### REQUIREMENT
Across the entries below, work out how many lines contain "bramki". Respond with the number and no other text.

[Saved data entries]

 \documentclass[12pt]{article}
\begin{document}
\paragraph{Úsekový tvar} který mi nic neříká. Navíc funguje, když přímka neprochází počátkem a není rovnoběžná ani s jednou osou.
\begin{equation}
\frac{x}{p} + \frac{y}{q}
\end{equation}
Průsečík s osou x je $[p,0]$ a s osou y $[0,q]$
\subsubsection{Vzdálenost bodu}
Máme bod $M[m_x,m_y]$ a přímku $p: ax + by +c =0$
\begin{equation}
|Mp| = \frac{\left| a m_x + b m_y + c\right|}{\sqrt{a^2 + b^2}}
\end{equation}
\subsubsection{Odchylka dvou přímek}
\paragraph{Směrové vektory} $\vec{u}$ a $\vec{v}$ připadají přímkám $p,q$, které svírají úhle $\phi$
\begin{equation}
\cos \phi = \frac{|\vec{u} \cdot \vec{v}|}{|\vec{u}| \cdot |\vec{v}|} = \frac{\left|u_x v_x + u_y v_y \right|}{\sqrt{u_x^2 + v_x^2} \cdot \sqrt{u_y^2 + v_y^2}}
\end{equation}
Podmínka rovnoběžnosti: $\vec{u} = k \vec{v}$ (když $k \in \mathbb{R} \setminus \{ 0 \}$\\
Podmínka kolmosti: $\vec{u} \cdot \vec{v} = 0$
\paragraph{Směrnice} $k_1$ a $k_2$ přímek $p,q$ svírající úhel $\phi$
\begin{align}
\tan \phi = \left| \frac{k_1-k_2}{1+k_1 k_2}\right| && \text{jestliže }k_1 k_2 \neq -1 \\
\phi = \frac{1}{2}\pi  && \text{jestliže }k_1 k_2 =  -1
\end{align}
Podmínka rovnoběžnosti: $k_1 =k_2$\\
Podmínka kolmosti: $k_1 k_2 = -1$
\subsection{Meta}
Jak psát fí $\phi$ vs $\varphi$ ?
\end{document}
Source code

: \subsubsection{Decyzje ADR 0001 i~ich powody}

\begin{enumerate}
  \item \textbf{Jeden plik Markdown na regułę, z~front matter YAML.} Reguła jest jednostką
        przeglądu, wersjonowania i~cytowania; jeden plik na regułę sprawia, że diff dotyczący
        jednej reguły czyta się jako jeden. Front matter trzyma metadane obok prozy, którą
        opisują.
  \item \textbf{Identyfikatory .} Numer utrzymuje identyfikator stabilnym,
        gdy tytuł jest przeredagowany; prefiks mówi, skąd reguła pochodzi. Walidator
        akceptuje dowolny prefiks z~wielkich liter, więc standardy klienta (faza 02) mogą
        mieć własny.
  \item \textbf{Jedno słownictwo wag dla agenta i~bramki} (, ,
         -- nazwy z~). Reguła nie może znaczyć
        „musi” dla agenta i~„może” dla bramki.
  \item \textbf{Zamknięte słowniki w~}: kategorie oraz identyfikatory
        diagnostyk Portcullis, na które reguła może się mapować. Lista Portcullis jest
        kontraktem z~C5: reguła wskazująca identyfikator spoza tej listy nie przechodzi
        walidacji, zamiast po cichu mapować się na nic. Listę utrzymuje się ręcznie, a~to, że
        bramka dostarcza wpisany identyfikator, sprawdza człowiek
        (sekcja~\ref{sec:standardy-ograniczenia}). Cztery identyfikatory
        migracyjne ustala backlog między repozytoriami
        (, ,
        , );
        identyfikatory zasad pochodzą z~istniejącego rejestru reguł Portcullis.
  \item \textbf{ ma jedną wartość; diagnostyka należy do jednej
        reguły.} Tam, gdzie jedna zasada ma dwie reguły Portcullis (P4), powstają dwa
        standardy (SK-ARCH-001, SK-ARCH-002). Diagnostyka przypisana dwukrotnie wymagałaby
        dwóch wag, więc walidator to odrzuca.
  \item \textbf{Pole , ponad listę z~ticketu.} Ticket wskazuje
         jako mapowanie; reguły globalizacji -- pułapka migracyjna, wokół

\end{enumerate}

### SOLUTION TO THIS EXERCISE
2